Work item:
If pictures appear in the lines below, skip them and copy exactly the lines from the one containing "This is a server" through the one containing "It is built", and nothing else.

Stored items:
[Start of section]
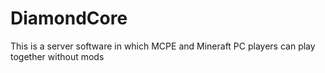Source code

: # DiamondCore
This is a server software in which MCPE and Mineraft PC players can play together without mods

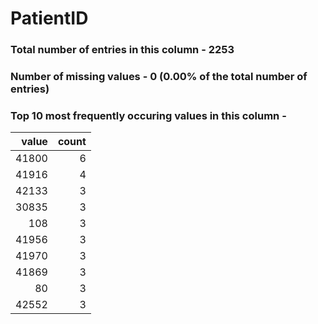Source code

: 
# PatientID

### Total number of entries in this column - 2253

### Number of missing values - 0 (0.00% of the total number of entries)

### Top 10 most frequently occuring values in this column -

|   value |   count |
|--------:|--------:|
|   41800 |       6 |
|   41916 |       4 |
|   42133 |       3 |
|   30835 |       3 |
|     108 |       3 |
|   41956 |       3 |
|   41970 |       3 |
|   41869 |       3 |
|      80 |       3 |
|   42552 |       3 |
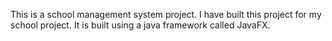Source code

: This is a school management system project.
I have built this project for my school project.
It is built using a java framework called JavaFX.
[End of section]
[Start of section]
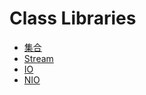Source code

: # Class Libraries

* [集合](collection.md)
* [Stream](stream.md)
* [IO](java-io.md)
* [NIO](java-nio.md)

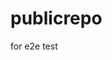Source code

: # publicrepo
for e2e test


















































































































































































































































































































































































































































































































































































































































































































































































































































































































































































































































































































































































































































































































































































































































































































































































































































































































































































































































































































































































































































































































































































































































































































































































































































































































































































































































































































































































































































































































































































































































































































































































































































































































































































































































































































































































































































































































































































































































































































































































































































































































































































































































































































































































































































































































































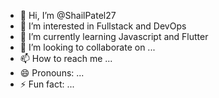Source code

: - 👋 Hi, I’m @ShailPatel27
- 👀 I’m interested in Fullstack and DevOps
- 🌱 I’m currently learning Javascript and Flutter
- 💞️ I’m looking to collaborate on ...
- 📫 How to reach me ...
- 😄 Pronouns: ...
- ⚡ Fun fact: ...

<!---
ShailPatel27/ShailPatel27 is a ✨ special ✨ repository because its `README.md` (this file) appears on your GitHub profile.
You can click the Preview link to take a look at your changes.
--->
[End of section]
Written answer:
This is a server software in which MCPE and Mineraft PC players can play together without mods

Source code

: 
# PatientID

### Total number of entries in this column - 2253

### Number of missing values - 0 (0.00% of the total number of entries)

### Top 10 most frequently occuring values in this column -

|   value |   count |
|--------:|--------:|
|   41800 |       6 |
|   41916 |       4 |
|   42133 |       3 |
|   30835 |       3 |
|     108 |       3 |
|   41956 |       3 |
|   41970 |       3 |
|   41869 |       3 |
|      80 |       3 |
|   42552 |       3 |
Source code

: This is a school management system project.
I have built this project for my school project.
It is built using a java framework called JavaFX.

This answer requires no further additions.